When established standards don’t meet a manufacturer’s particular needs, companies also develop their own internal test methods to ensure baseline quality metrics.

Product Design & Improvement

The data obtained through force measurement and materials testing can help inform design engineers, giving them a quantifiable basis on which to proceed with new projects.


Adapted To The Times

Newer testing systems integrate the test frame and force sensor into one system, governed by a single software application. Such applications display the basics – force, distance, and time – while also providing an interface to design the test, analyze results, export data, and generate a report.

Faster Setup And Changeovers

Newer integrated systems allow for high levels of test configuration, with restricted user access to prevent accidental changes. For a busy testing lab encountering different kinds of samples with different requirements, switching between test types is quicker than in the past.

Multi-Step Testing

Key to manufacturing and testing flexibility is multi-step testing.
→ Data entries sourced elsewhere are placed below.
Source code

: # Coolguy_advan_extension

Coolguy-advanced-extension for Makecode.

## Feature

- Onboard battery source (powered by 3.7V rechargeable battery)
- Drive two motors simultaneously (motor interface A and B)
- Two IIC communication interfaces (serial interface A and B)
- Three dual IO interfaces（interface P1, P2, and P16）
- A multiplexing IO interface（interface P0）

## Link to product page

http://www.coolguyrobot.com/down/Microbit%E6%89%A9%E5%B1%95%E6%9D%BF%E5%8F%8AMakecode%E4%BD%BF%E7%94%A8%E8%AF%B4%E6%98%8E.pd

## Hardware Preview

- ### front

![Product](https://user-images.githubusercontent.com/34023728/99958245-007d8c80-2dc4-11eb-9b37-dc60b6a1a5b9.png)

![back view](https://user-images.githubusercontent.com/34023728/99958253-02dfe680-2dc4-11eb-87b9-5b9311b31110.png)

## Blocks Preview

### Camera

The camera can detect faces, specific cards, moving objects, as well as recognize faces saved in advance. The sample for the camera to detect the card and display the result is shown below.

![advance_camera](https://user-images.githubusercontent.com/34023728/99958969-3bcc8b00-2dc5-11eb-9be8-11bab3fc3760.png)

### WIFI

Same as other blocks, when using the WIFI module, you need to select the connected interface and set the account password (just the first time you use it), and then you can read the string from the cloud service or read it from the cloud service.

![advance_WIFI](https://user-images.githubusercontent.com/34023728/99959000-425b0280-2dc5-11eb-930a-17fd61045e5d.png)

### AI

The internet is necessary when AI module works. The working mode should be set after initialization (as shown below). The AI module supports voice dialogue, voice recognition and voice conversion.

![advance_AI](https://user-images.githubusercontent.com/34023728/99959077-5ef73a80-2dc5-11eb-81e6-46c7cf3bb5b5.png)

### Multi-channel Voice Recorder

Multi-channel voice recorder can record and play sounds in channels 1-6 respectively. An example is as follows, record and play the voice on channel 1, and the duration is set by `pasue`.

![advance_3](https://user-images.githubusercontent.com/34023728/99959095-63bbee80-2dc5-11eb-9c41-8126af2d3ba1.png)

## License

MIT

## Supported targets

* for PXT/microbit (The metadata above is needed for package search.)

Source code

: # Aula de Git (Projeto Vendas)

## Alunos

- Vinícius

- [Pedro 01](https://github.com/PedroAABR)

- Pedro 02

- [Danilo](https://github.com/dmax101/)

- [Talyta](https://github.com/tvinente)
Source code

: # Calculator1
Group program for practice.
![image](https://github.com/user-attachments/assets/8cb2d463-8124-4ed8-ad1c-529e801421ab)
Combinations of push and pull sequences, hold steps, and data collection steps can be set up as needed, all through the application.

Operator Prompting

Ask prompts require an operator to input information, such as a serial number or lot number. These values are saved with the results, thereby providing traceability. Barcode scanners can be useful in inputting data quickly and accurately. Tell prompts can be used to relay information to operators, such as sample loading instructions.

Data Processing

Today’s force measurement and materials testing software packages have integrated data collection options, statistical calculations, and customizable result and report formatting. For more specialized data processing needs, data can still be exported in .csv format for external analysis.

Previous Test Graph Comparisons

Data are plotted on a graph as force vs. distance or force vs. time, depending on the application, to visualize sample behavior and identify anomalies. Previous runs may be overlaid on the graph, allowing for visual comparisons against an established standard.

tensile testing

Performing tensile and compression testing requires test equipment that is flexible and quick to set up, for minimal changeover time and maximum efficiency.

How To Test

A materials tester or force measurement system consists of the following main components:

  • Test frame of suitable force capacity
  • Force sensor of suitable force capacity
  • Grips and fixtures
  • Data collection software

Before selecting equipment, identify the test objective, determine the expected force range, assess sample dimensions, and estimate the sample extension or deformation.

Test Frame

A test frame produces compression and tension forces. Testing speed is regulated to ensure that samples are tested in a consistent manner, for apples-to-apples comparisons.

Test frames are offered in several force capacities, typically from as low as 100 lbF (500 N) up to several tons. For odd-shaped or large samples, column extensions increase the working height and depth. Dual-column test frames offer unlimited depth clearance, though they are typically manufactured for higher force capacities.

Force Sensor

Force sensors (commonly known as load cells) measure tension and compression forces, and are available in many force capacities, from as low as 50 gF (gram-force) full scale to several tons.

Choosing the correct capacity is of paramount importance. A sensor should be used at no less than approximately 5-10% of its range for best accuracy. For example, an application requiring 16 lbF is best served by a 20 lbF capacity model. A 500 lbF sensor would produce lower accuracy and resolution.

Grips And Fixtures

An extensive library of generalized and application-specific grips and fixtures is available by testing machine manufacturers, as well as other manufacturers specializing in fixture design. When a standard solution is not suitable, companies may opt to customize a solution. 3D printing has made fixture design fast and inexpensive in many cases.


Ready For What’s Next

Nobody knows how the pandemic will play out, but with recent advancements in force and materials testing systems, manufacturers are well equipped to meet the testing challenges of today and tomorrow.